Crispin Tickell Letter

 

 

Professor John Guillebaud
14 Hid’s Copse Road
Cumnor Hill
Oxford OX2 9JJ

20 May 2004

I am very sorry that I cannot be with you to mark the tenth anniversary of the Environment Time Capsule Project at Kew Gardens on 12 June.

It would be nice to think that in the last ten years real progress had been made in coping with the problems we then raised. In fact things have gone backwards. In 1994 there seemed to be increasing awareness of the dangers humanity was running. Today people’s minds are elsewhere, and environmental issues, in particular the results of ever increasing human population, seem to have lower priority. In some ways human proliferation can be seen as a maladaptation in which a species, too clever by half, multiplies beyond its natural limitations and does irreparable damage to the ecosystem of which it is no more than a part. But the reckoning cannot be postponed for ever. The longer it is postponed, the greater the damage, including to the species itself.
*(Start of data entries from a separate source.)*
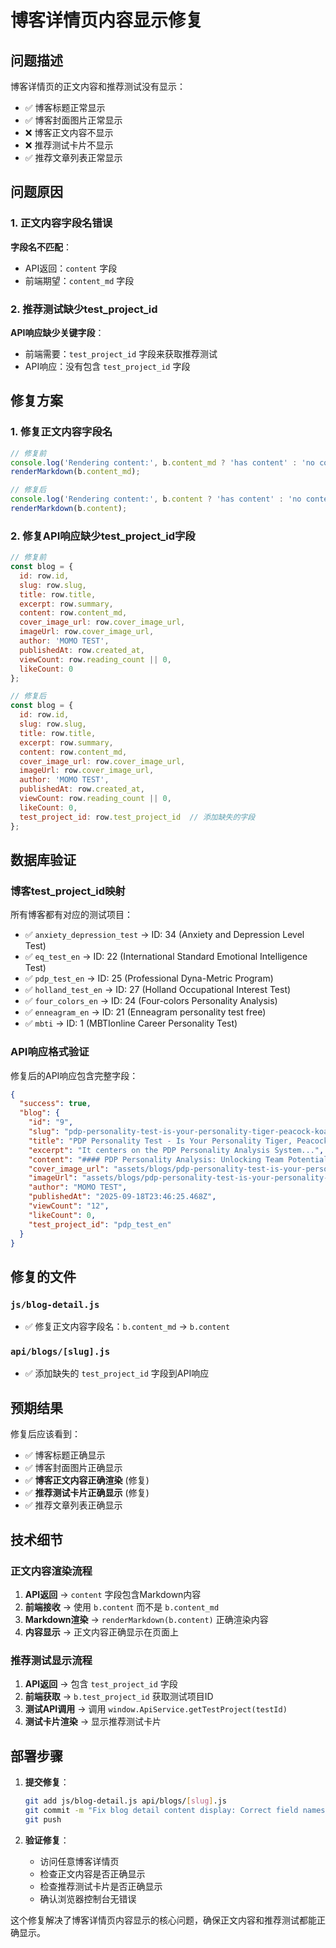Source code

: # 博客详情页内容显示修复

## 问题描述
博客详情页的正文内容和推荐测试没有显示：
- ✅ 博客标题正常显示
- ✅ 博客封面图片正常显示  
- ❌ 博客正文内容不显示
- ❌ 推荐测试卡片不显示
- ✅ 推荐文章列表正常显示

## 问题原因

### 1. 正文内容字段名错误
**字段名不匹配**：
- API返回：`content` 字段
- 前端期望：`content_md` 字段

### 2. 推荐测试缺少test_project_id
**API响应缺少关键字段**：
- 前端需要：`test_project_id` 字段来获取推荐测试
- API响应：没有包含 `test_project_id` 字段

## 修复方案

### 1. 修复正文内容字段名
```javascript
// 修复前
console.log('Rendering content:', b.content_md ? 'has content' : 'no content');
renderMarkdown(b.content_md);

// 修复后
console.log('Rendering content:', b.content ? 'has content' : 'no content');
renderMarkdown(b.content);
```

### 2. 修复API响应缺少test_project_id字段
```javascript
// 修复前
const blog = {
  id: row.id,
  slug: row.slug,
  title: row.title,
  excerpt: row.summary,
  content: row.content_md,
  cover_image_url: row.cover_image_url,
  imageUrl: row.cover_image_url,
  author: 'MOMO TEST',
  publishedAt: row.created_at,
  viewCount: row.reading_count || 0,
  likeCount: 0
};

// 修复后
const blog = {
  id: row.id,
  slug: row.slug,
  title: row.title,
  excerpt: row.summary,
  content: row.content_md,
  cover_image_url: row.cover_image_url,
  imageUrl: row.cover_image_url,
  author: 'MOMO TEST',
  publishedAt: row.created_at,
  viewCount: row.reading_count || 0,
  likeCount: 0,
  test_project_id: row.test_project_id  // 添加缺失的字段
};
```

## 数据库验证

### 博客test_project_id映射
所有博客都有对应的测试项目：
- ✅ `anxiety_depression_test` → ID: 34 (Anxiety and Depression Level Test)
- ✅ `eq_test_en` → ID: 22 (International Standard Emotional Intelligence Test)
- ✅ `pdp_test_en` → ID: 25 (Professional Dyna-Metric Program)
- ✅ `holland_test_en` → ID: 27 (Holland Occupational Interest Test)
- ✅ `four_colors_en` → ID: 24 (Four-colors Personality Analysis)
- ✅ `enneagram_en` → ID: 21 (Enneagram personality test free)
- ✅ `mbti` → ID: 1 (MBTIonline Career Personality Test)

### API响应格式验证
修复后的API响应包含完整字段：
```json
{
  "success": true,
  "blog": {
    "id": "9",
    "slug": "pdp-personality-test-is-your-personality-tiger-peacock-koala-owl-or-chameleon-type",
    "title": "PDP Personality Test - Is Your Personality Tiger, Peacock, Koala, Owl, or Chameleon Type",
    "excerpt": "It centers on the PDP Personality Analysis System...",
    "content": "#### PDP Personality Analysis: Unlocking Team Potential...",
    "cover_image_url": "assets/blogs/pdp-personality-test-is-your-personality-tiger-peacock-koala-owl-or-chameleon-type.jpg",
    "imageUrl": "assets/blogs/pdp-personality-test-is-your-personality-tiger-peacock-koala-owl-or-chameleon-type.jpg",
    "author": "MOMO TEST",
    "publishedAt": "2025-09-18T23:46:25.468Z",
    "viewCount": "12",
    "likeCount": 0,
    "test_project_id": "pdp_test_en"
  }
}
```

## 修复的文件

### `js/blog-detail.js`
- ✅ 修复正文内容字段名：`b.content_md` → `b.content`

### `api/blogs/[slug].js`
- ✅ 添加缺失的 `test_project_id` 字段到API响应

## 预期结果

修复后应该看到：
- ✅ 博客标题正确显示
- ✅ 博客封面图片正确显示
- ✅ **博客正文内容正确渲染** (修复)
- ✅ **推荐测试卡片正确显示** (修复)
- ✅ 推荐文章列表正确显示

## 技术细节

### 正文内容渲染流程
1. **API返回** → `content` 字段包含Markdown内容
2. **前端接收** → 使用 `b.content` 而不是 `b.content_md`
3. **Markdown渲染** → `renderMarkdown(b.content)` 正确渲染内容
4. **内容显示** → 正文内容正确显示在页面上

### 推荐测试显示流程
1. **API返回** → 包含 `test_project_id` 字段
2. **前端获取** → `b.test_project_id` 获取测试项目ID
3. **测试API调用** → 调用 `window.ApiService.getTestProject(testId)`
4. **测试卡片渲染** → 显示推荐测试卡片

## 部署步骤

1. **提交修复**：
   ```bash
   git add js/blog-detail.js api/blogs/[slug].js
   git commit -m "Fix blog detail content display: Correct field names and add missing test_project_id"
   git push
   ```

2. **验证修复**：
   - 访问任意博客详情页
   - 检查正文内容是否正确显示
   - 检查推荐测试卡片是否正确显示
   - 确认浏览器控制台无错误

这个修复解决了博客详情页内容显示的核心问题，确保正文内容和推荐测试都能正确显示。
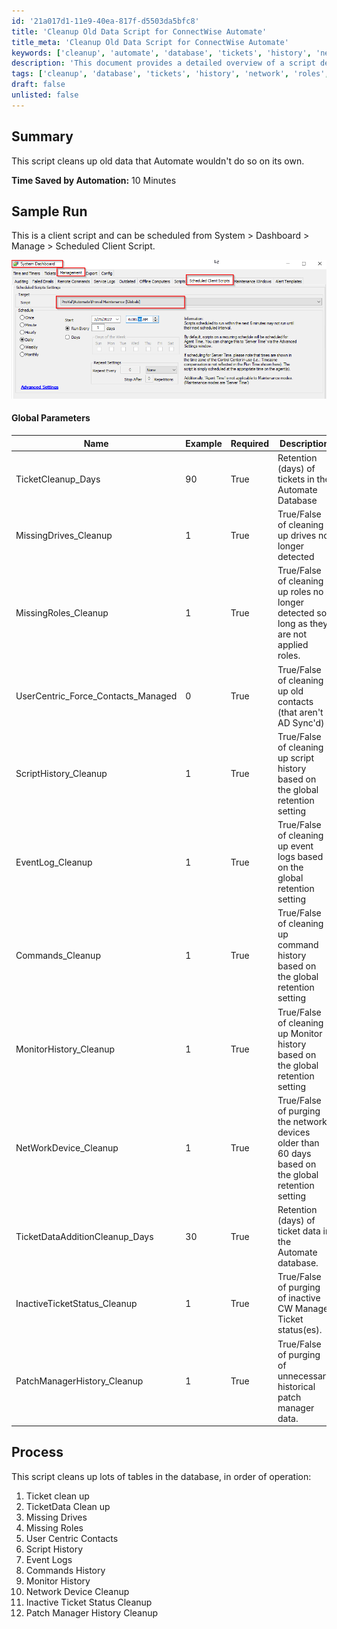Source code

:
 ```yaml
---
id: '21a017d1-11e9-40ea-817f-d5503da5bfc8'
title: 'Cleanup Old Data Script for ConnectWise Automate'
title_meta: 'Cleanup Old Data Script for ConnectWise Automate'
keywords: ['cleanup', 'automate', 'database', 'tickets', 'history', 'network', 'roles', 'contacts', 'events', 'patch']
description: 'This document provides a detailed overview of a script designed to clean up old data in ConnectWise Automate, including ticket history, network devices, and more. It outlines the global parameters, process flow, and expected time savings from automation.'
tags: ['cleanup', 'database', 'tickets', 'history', 'network', 'roles', 'contacts', 'events', 'patch']
draft: false
unlisted: false
---
```

## Summary

This script cleans up old data that Automate wouldn't do so on its own.  

**Time Saved by Automation:** 10 Minutes

## Sample Run

This is a client script and can be scheduled from System > Dashboard > Manage > Scheduled Client Script.

![Sample Run](../../../static/img/Proval-Maintenance/image_1.png)

#### Global Parameters

| Name                                   | Example | Required | Description                                                                                     |
|----------------------------------------|---------|----------|-------------------------------------------------------------------------------------------------|
| TicketCleanup_Days                     | 90      | True     | Retention (days) of tickets in the Automate Database                                           |
| MissingDrives_Cleanup                  | 1       | True     | True/False of cleaning up drives no longer detected                                            |
| MissingRoles_Cleanup                   | 1       | True     | True/False of cleaning up roles no longer detected so long as they are not applied roles.     |
| UserCentric_Force_Contacts_Managed     | 0       | True     | True/False of cleaning up old contacts (that aren't AD Sync'd)                                 |
| ScriptHistory_Cleanup                   | 1       | True     | True/False of cleaning up script history based on the global retention setting                 |
| EventLog_Cleanup                       | 1       | True     | True/False of cleaning up event logs based on the global retention setting                     |
| Commands_Cleanup                       | 1       | True     | True/False of cleaning up command history based on the global retention setting                |
| MonitorHistory_Cleanup                 | 1       | True     | True/False of cleaning up Monitor history based on the global retention setting                |
| NetWorkDevice_Cleanup                  | 1       | True     | True/False of purging the network devices older than 60 days based on the global retention setting |
| TicketDataAdditionCleanup_Days         | 30      | True     | Retention (days) of ticket data in the Automate database.                                      |
| InactiveTicketStatus_Cleanup           | 1       | True     | True/False of purging of inactive CW Manage Ticket status(es).                                 |
| PatchManagerHistory_Cleanup            | 1       | True     | True/False of purging of unnecessary historical patch manager data.                             |

## Process

This script cleans up lots of tables in the database, in order of operation:

1. Ticket clean up
2. TicketData Clean up
3. Missing Drives
4. Missing Roles
5. User Centric Contacts
6. Script History
7. Event Logs
8. Commands History
9. Monitor History
10. Network Device Cleanup
11. Inactive Ticket Status Cleanup
12. Patch Manager History Cleanup






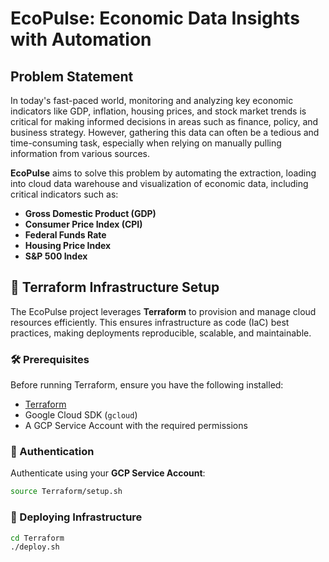 # EcoPulse: Economic Data Insights with Automation

## Problem Statement

In today's fast-paced world, monitoring and analyzing key economic indicators like GDP, inflation, housing prices, and stock market trends is critical for making informed decisions in areas such as finance, policy, and business strategy. However, gathering this data can often be a tedious and time-consuming task, especially when relying on manually pulling information from various sources.

**EcoPulse** aims to solve this problem by automating the extraction, loading into cloud data warehouse and visualization of economic data, including critical indicators such as:

- **Gross Domestic Product (GDP)**
- **Consumer Price Index (CPI)**
- **Federal Funds Rate**
- **Housing Price Index**
- **S&P 500 Index**

## 🚀 Terraform Infrastructure Setup

The EcoPulse project leverages **Terraform** to provision and manage cloud resources efficiently. This ensures infrastructure as code (IaC) best practices, making deployments reproducible, scalable, and maintainable.


### 🛠️ Prerequisites
Before running Terraform, ensure you have the following installed:
- [Terraform](https://developer.hashicorp.com/terraform/downloads)
- Google Cloud SDK (`gcloud`)  
- A GCP Service Account with the required permissions  

### 🔑 Authentication
Authenticate using your **GCP Service Account**:
```bash
source Terraform/setup.sh
```

### 🚀 Deploying Infrastructure
```bash
cd Terraform
./deploy.sh
```

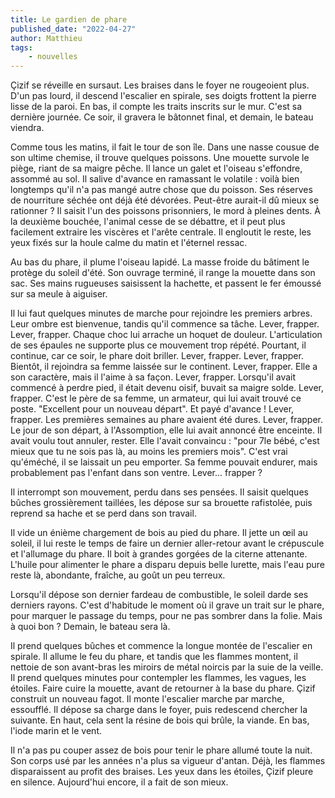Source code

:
 ```yaml
---
title: Le gardien de phare
published_date: "2022-04-27"
author: Matthieu
tags:
    - nouvelles
---
```

Çizif se réveille en sursaut. Les braises dans le foyer ne rougeoient plus.
D'un pas lourd, il descend l'escalier en spirale, ses doigts frottent la pierre lisse de la paroi.
En bas, il compte les traits inscrits sur le mur. C'est sa dernière journée.
Ce soir, il gravera le bâtonnet final, et demain, le bateau viendra.

Comme tous les matins, il fait le tour de son île. Dans une nasse cousue de son ultime chemise, il trouve quelques poissons. Une mouette survole le piège, riant de sa maigre pêche.
Il lance un galet et l'oiseau s'effondre, assommé au sol. Il salive d'avance en ramassant le volatile : voilà bien longtemps qu'il n'a pas mangé autre chose que du poisson.
Ses réserves de nourriture séchée ont déjà été dévorées. Peut-être aurait-il dû mieux se rationner ?
Il saisit l'un des poissons prisonniers, le mord à pleines dents. À la deuxième bouchée, l'animal cesse de se débattre, et il peut plus facilement extraire les viscères et l'arête centrale.
Il engloutit le reste, les yeux fixés sur la houle calme du matin et l'éternel ressac.

Au bas du phare, il plume l'oiseau lapidé. La masse froide du bâtiment le protège du soleil d'été. Son ouvrage terminé, il range la mouette dans son sac.
Ses mains rugueuses saisissent la hachette, et passent le fer émoussé sur sa meule à aiguiser.

Il lui faut quelques minutes de marche pour rejoindre les premiers arbres. Leur ombre est bienvenue, tandis qu'il commence sa tâche.
Lever, frapper. Lever, frapper.
Chaque choc lui arrache un hoquet de douleur. L'articulation de ses épaules ne supporte plus ce mouvement trop répété.
Pourtant, il continue, car ce soir, le phare doit briller.
Lever, frapper. Lever, frapper.
Bientôt, il rejoindra sa femme laissée sur le continent.
Lever, frapper.
Elle a son caractère, mais il l'aime à sa façon.
Lever, frapper.
Lorsqu'il avait commencé à perdre pied, il était devenu oisif, buvait sa maigre solde.
Lever, frapper.
C'est le père de sa femme, un armateur, qui lui avait trouvé ce poste. "Excellent pour un nouveau départ". Et payé d'avance !
Lever, frapper.
Les premières semaines au phare avaient été dures.
Lever, frapper.
Le jour de son départ, à l'Assomption, elle lui avait annoncé être enceinte. Il avait voulu tout annuler, rester. Elle l'avait convaincu : "pour 7le bébé, c'est mieux que tu ne sois pas là, au moins les premiers mois". C'est vrai qu'éméché, il se laissait un peu emporter. Sa femme pouvait endurer, mais probablement pas l'enfant dans son ventre.
Lever... frapper ?

Il interrompt son mouvement, perdu dans ses pensées.
Il saisit quelques bûches grossièrement taillées, les dépose sur sa brouette rafistolée, puis reprend sa hache et se perd dans son travail.

Il vide un énième chargement de bois au pied du phare.
Il jette un œil au soleil, il lui reste le temps de faire un dernier aller-retour avant le crépuscule et l'allumage du phare.
Il boit à grandes gorgées de la citerne attenante. L'huile pour alimenter le phare a disparu depuis belle lurette, mais l'eau pure reste là, abondante, fraîche, au goût un peu terreux.

Lorsqu'il dépose son dernier fardeau de combustible, le soleil darde ses derniers rayons. C'est d'habitude le moment où il grave un trait sur le phare, pour marquer le passage du temps, pour ne pas sombrer dans la folie. Mais à quoi bon ? Demain, le bateau sera là.

Il prend quelques bûches et commence la longue montée de l'escalier en spirale. Il allume le feu du phare, et tandis que les flammes montent, il nettoie de son avant-bras les miroirs de métal noircis par la suie de la veille.
Il prend quelques minutes pour contempler les flammes, les vagues, les étoiles. Faire cuire la mouette, avant de retourner à la base du phare.
Çizif construit un nouveau fagot. Il monte l'escalier marche par marche, essoufflé.
Il dépose sa charge dans le foyer, puis redescend chercher la suivante.
En haut, cela sent la résine de bois qui brûle, la viande.
En bas, l'iode marin et le vent.

Il n'a pas pu couper assez de bois pour tenir le phare allumé toute la nuit.
Son corps usé par les années n'a plus sa vigueur d'antan.
Déjà, les flammes disparaissent au profit des braises.
Les yeux dans les étoiles, Çizif pleure en silence.
Aujourd'hui encore, il a fait de son mieux.
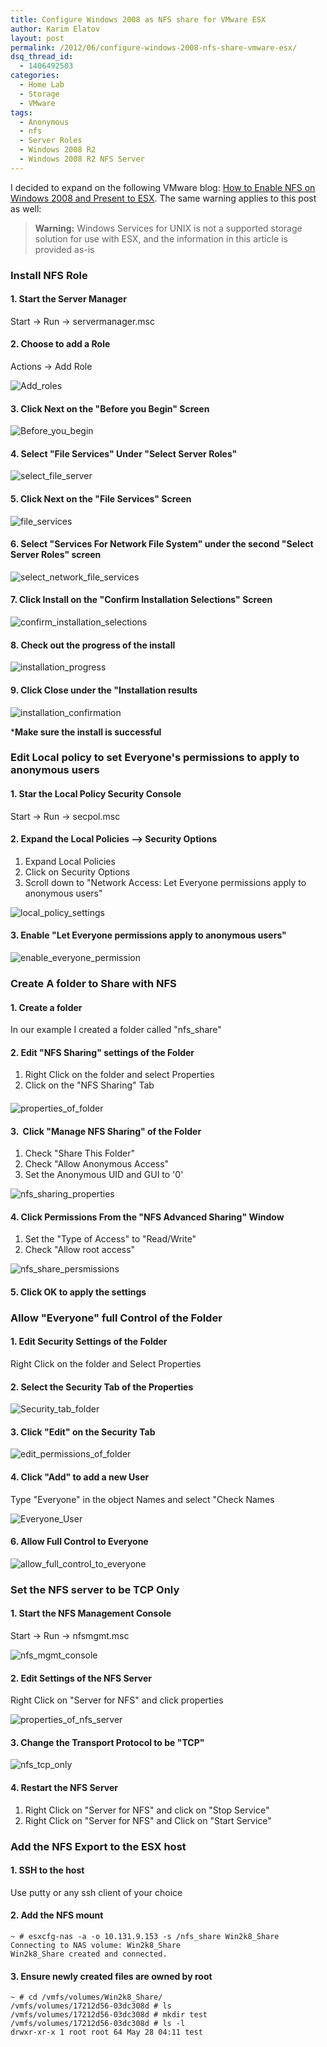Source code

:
 ```yaml
---
title: Configure Windows 2008 as NFS share for VMware ESX
author: Karim Elatov
layout: post
permalink: /2012/06/configure-windows-2008-nfs-share-vmware-esx/
dsq_thread_id:
  - 1406492503
categories:
  - Home Lab
  - Storage
  - VMware
tags:
  - Anonymous
  - nfs
  - Server Roles
  - Windows 2008 R2
  - Windows 2008 R2 NFS Server
---
```

I decided to expand on the following VMware blog: [How to Enable NFS on Windows 2008 and Present to ESX](http://blogs.vmware.com/kb/2011/05/how-to-enable-nfs-on-windows-2008-and-present-to-esx.html). The same warning applies to this post as well:

> **Warning:** Windows Services for UNIX is not a supported storage solution for use with ESX, and the information in this article is provided as-is

### Install NFS Role

#### 1. Start the Server Manager

Start -> Run -> servermanager.msc

#### 2. Choose to add a Role

Actions -> Add Role

![Add_roles](http://assets.virtuallyhyper.com/2012-05-Add_roles.png)

#### 3. Click Next on the "Before you Begin" Screen

![Before_you_begin](http://assets.virtuallyhyper.com/2012-05-Before_you_begin.png)

#### 4. Select "File Services" Under "Select Server Roles"

![select_file_server](http://assets.virtuallyhyper.com/2012-05-select_file_server.png)

#### 5. Click Next on the "File Services" Screen

![file_services](http://assets.virtuallyhyper.com/2012-05-file_services.png)

#### 6. Select "Services For Network File System" under the second "Select Server Roles" screen

![select_network_file_services](http://assets.virtuallyhyper.com/2012-05-select_network_file_services.png)

#### 7. Click Install on the "Confirm Installation Selections" Screen

![confirm_installation_selections](http://assets.virtuallyhyper.com/2012-05-confirm_installation_selections.png)

#### 8. Check out the progress of the install

![installation_progress](http://assets.virtuallyhyper.com/2012-05-installation_progress.png)

#### 9. Click Close under the "Installation results

![installation_confirmation](http://assets.virtuallyhyper.com/2012-05-installation_confirmation.png)

***Make sure the install is successful**

### Edit Local policy to set Everyone's permissions to apply to anonymous users

#### 1. Star the Local Policy Security Console

Start -> Run -> secpol.msc

#### 2. Expand the Local Policies –> Security Options

1.  Expand Local Policies
2.  Click on Security Options
3.  Scroll down to "Network Access: Let Everyone permissions apply to anonymous users"

![local_policy_settings](http://assets.virtuallyhyper.com/2012-05-local_policy_settings.jpg)

#### 3. Enable "Let Everyone permissions apply to anonymous users"

![enable_everyone_permission](http://assets.virtuallyhyper.com/2012-05-enable_everyone_permission.jpg)

### Create A folder to Share with NFS

#### 1. Create a folder

In our example I created a folder called "nfs_share"

#### 2. Edit "NFS Sharing" settings of the Folder

1.  Right Click on the folder and select Properties
2.  Click on the "NFS Sharing" Tab

####

![properties_of_folder](http://assets.virtuallyhyper.com/2012-05-properties_of_folder.jpg)

#### 3.  Click "Manage NFS Sharing" of the Folder

1.  Check "Share This Folder"
2.  Check "Allow Anonymous Access"
3.  Set the Anonymous UID and GUI to '0'


![nfs_sharing_properties](http://assets.virtuallyhyper.com/2012-05-nfs_sharing_properties.jpg)

#### 4. Click Permissions From the "NFS Advanced Sharing" Window

1.  Set the "Type of Access" to "Read/Write"
2.  Check "Allow root access"


![nfs_share_persmissions](http://assets.virtuallyhyper.com/2012-05-nfs_share_persmissions.jpg)

#### 5. Click OK to apply the settings

### Allow "Everyone" full Control of the Folder

#### 1. Edit Security Settings of the Folder

Right Click on the folder and Select Properties

#### 2. Select the Security Tab of the Properties

![Security_tab_folder](http://assets.virtuallyhyper.com/2012-05-Security_tab_folder.jpg)

#### 3. Click "Edit" on the Security Tab

![edit_permissions_of_folder](http://assets.virtuallyhyper.com/2012-05-edit_permissions_of_folder.jpg)

#### 4. Click "Add" to add a new User

Type "Everyone" in the object Names and select "Check Names

![Everyone_User](http://assets.virtuallyhyper.com/2012-05-Everyone_User.jpg)

#### 6. Allow Full Control to Everyone

![allow_full_control_to_everyone](http://assets.virtuallyhyper.com/2012-05-allow_full_control_to_everyone.jpg)

### Set the NFS server to be TCP Only

#### 1. Start the NFS Management Console

Start -> Run -> nfsmgmt.msc

![nfs_mgmt_console](http://assets.virtuallyhyper.com/2012-05-nfs_mgmt_console.jpg)

#### 2. Edit Settings of the NFS Server

Right Click on "Server for NFS" and click properties

![properties_of_nfs_server](http://assets.virtuallyhyper.com/2012-05-properties_of_nfs_server.png)

#### 3. Change the Transport Protocol to be "TCP"

![nfs_tcp_only](http://assets.virtuallyhyper.com/2012-05-nfs_tcp_only.jpg)

#### 4. Restart the NFS Server

1.  Right Click on "Server for NFS" and click on "Stop Service"
2.  Right Click on "Server for NFS" and Click on "Start Service"

### Add the NFS Export to the ESX host

#### 1. SSH to the host

Use putty or any ssh client of your choice

#### 2. Add the NFS mount


	~ # esxcfg-nas -a -o 10.131.9.153 -s /nfs_share Win2k8_Share
	Connecting to NAS volume: Win2k8_Share
	Win2k8_Share created and connected.


#### 3. Ensure newly created files are owned by root


	~ # cd /vmfs/volumes/Win2k8_Share/
	/vmfs/volumes/17212d56-03dc308d # ls
	/vmfs/volumes/17212d56-03dc308d # mkdir test
	/vmfs/volumes/17212d56-03dc308d # ls -l
	drwxr-xr-x 1 root root 64 May 28 04:11 test


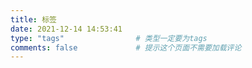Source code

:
 ```yaml
---
title: 标签
date: 2021-12-14 14:53:41
type: "tags"                # 类型一定要为tags
comments: false             # 提示这个页面不需要加载评论
---
```

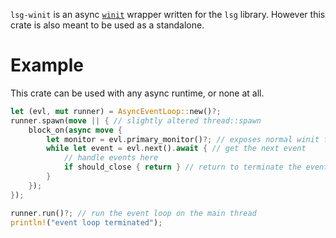 
`lsg-winit` is an async [`winit`](https://docs.rs/winit) wrapper written for the `lsg` library.
However this crate is also meant to be used as a standalone.

# Example
This crate can be used with any async runtime, or none at all.
```rust
let (evl, mut runner) = AsyncEventLoop::new()?;
runner.spawn(move || { // slightly altered thread::spawn
    block_on(async move {
        let monitor = evl.primary_monitor()?; // exposes normal winit functions
        while let event = evl.next().await { // get the next event
            // handle events here
            if should_close { return } // return to terminate the event loop
        }
    });
});

runner.run()?; // run the event loop on the main thread
println!("event loop terminated");
```
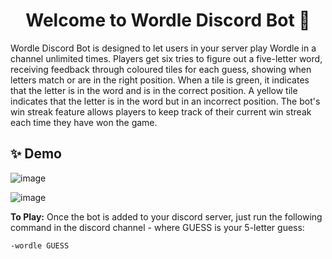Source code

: <h1 align="center">Welcome to Wordle Discord Bot 👋</h1>
Wordle Discord Bot is designed to let users in your server play Wordle in a channel unlimited times. Players get six tries to figure out a five-letter word, receiving feedback through coloured tiles for each guess, showing when letters match or are in the right position. When a tile is green, it indicates that the letter is in the word and is in the correct position. A yellow tile indicates that the letter is in the word but in an incorrect position. The bot's win streak feature allows players to keep track of their current win streak each time they have won the game. 

## ✨ Demo
![image](https://github.com/natalie-ly/Wordle-Discord-Bot/assets/144157865/288ddd3b-e7e7-4fa7-b68c-185487ab8c20)

![image](https://github.com/natalie-ly/Wordle-Discord-Bot/assets/144157865/f7a1e496-88af-45c2-baea-8afd20ea35ef)

**To Play:** Once the bot is added to your discord server, just run the following command in the discord channel - where GUESS is your 5-letter guess:

```sh
-wordle GUESS
```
Our fundamental requirement is to think differently, not only about the Earth as a whole but also about human society and its organization. We still pursue a form of economics in which production of goods and services rather than human wellbeing has priority. Politicians sing hymns to economic growth without knowing what it means. Unlimited growth is the doctrine of the cancer cell. We still need to recognize that our ultimate aim is a society in balance with its resources and the natural world as a whole. Some thirty urban civilizations have already collapsed since the end of the last ice age. There are signs that ours may be going the same way. Future generations will be the judge.